§ ASSIGNMENT
Leave the pictures behind and repeat all the entries exactly.

MATERIAL PROVIDED: Begin

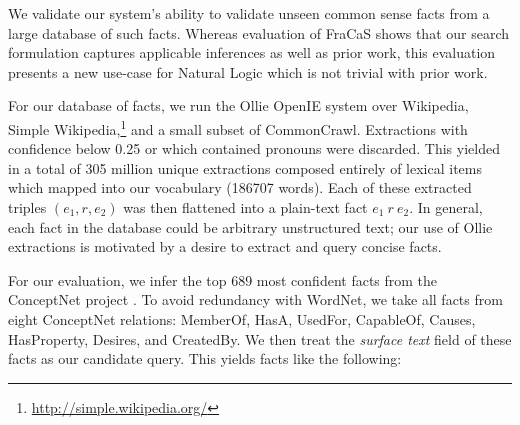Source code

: %
%

\begin{table}
\begin{center}
  \caption{
    Accuracy inferring common-sense facts on a balanced test set.
    Lookup queries the lemmatized lower-case fact directly in the
      300M fact database.
    NaturalLI Only disallows such lookups, and infers every query from
      only unseen facts.
    NaturalLI + Lookup takes the union of the two systems.
    \label{tab:conceptnet}
  }
\end{center}
\end{table}

We validate our system's ability to validate unseen common sense facts
  from a large database of such facts.
Whereas evaluation of FraCaS shows that our search formulation captures
  applicable inferences as well as prior work, this evaluation presents
  a new use-case for Natural Logic which is not trivial with prior work.

For our database of facts, we run the Ollie OpenIE system
  \cite{key:2012mausam-ollie} over Wikipedia, Simple Wikipedia,\footnote{
    \url{http://simple.wikipedia.org/}
  }
  and a small subset of CommonCrawl.
Extractions with confidence below 0.25 or which contained
  pronouns were discarded.
This yielded in a total of 305 million unique extractions composed
  entirely of lexical items which mapped into our vocabulary
  (\num{186707} words).
Each of these extracted triples $(e_1,r,e_2)$ was then flattened into
  a plain-text fact $e_1~r~e_2$.
In general, each fact in the database could be arbitrary unstructured
  text; our use of Ollie extractions is motivated by a desire to
  extract and query concise facts.

For our evaluation, we infer the top 689 most confident facts from
  the ConceptNet project \cite{key:2011tandon-conceptnet}.
To avoid redundancy with WordNet, we take all facts from eight
  ConceptNet relations: 
    MemberOf,
    HasA,
    UsedFor,
    CapableOf,
    Causes,
    HasProperty,
    Desires, and 
    CreatedBy.
We then treat the \textit{surface text} field of these facts as our
  candidate query.
This yields facts like the following:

MATERIAL PROVIDED: End

§ EXERCISE OUTPUT
Source code

: %
%

\begin{table}
\begin{center}
  \caption{
    Accuracy inferring common-sense facts on a balanced test set.
    Lookup queries the lemmatized lower-case fact directly in the
      300M fact database.
    NaturalLI Only disallows such lookups, and infers every query from
      only unseen facts.
    NaturalLI + Lookup takes the union of the two systems.
    \label{tab:conceptnet}
  }
\end{center}
\end{table}

We validate our system's ability to validate unseen common sense facts
  from a large database of such facts.
Whereas evaluation of FraCaS shows that our search formulation captures
  applicable inferences as well as prior work, this evaluation presents
  a new use-case for Natural Logic which is not trivial with prior work.

For our database of facts, we run the Ollie OpenIE system
  \cite{key:2012mausam-ollie} over Wikipedia, Simple Wikipedia,\footnote{
    \url{http://simple.wikipedia.org/}
  }
  and a small subset of CommonCrawl.
Extractions with confidence below 0.25 or which contained
  pronouns were discarded.
This yielded in a total of 305 million unique extractions composed
  entirely of lexical items which mapped into our vocabulary
  (\num{186707} words).
Each of these extracted triples $(e_1,r,e_2)$ was then flattened into
  a plain-text fact $e_1~r~e_2$.
In general, each fact in the database could be arbitrary unstructured
  text; our use of Ollie extractions is motivated by a desire to
  extract and query concise facts.

For our evaluation, we infer the top 689 most confident facts from
  the ConceptNet project \cite{key:2011tandon-conceptnet}.
To avoid redundancy with WordNet, we take all facts from eight
  ConceptNet relations: 
    MemberOf,
    HasA,
    UsedFor,
    CapableOf,
    Causes,
    HasProperty,
    Desires, and 
    CreatedBy.
We then treat the \textit{surface text} field of these facts as our
  candidate query.
This yields facts like the following:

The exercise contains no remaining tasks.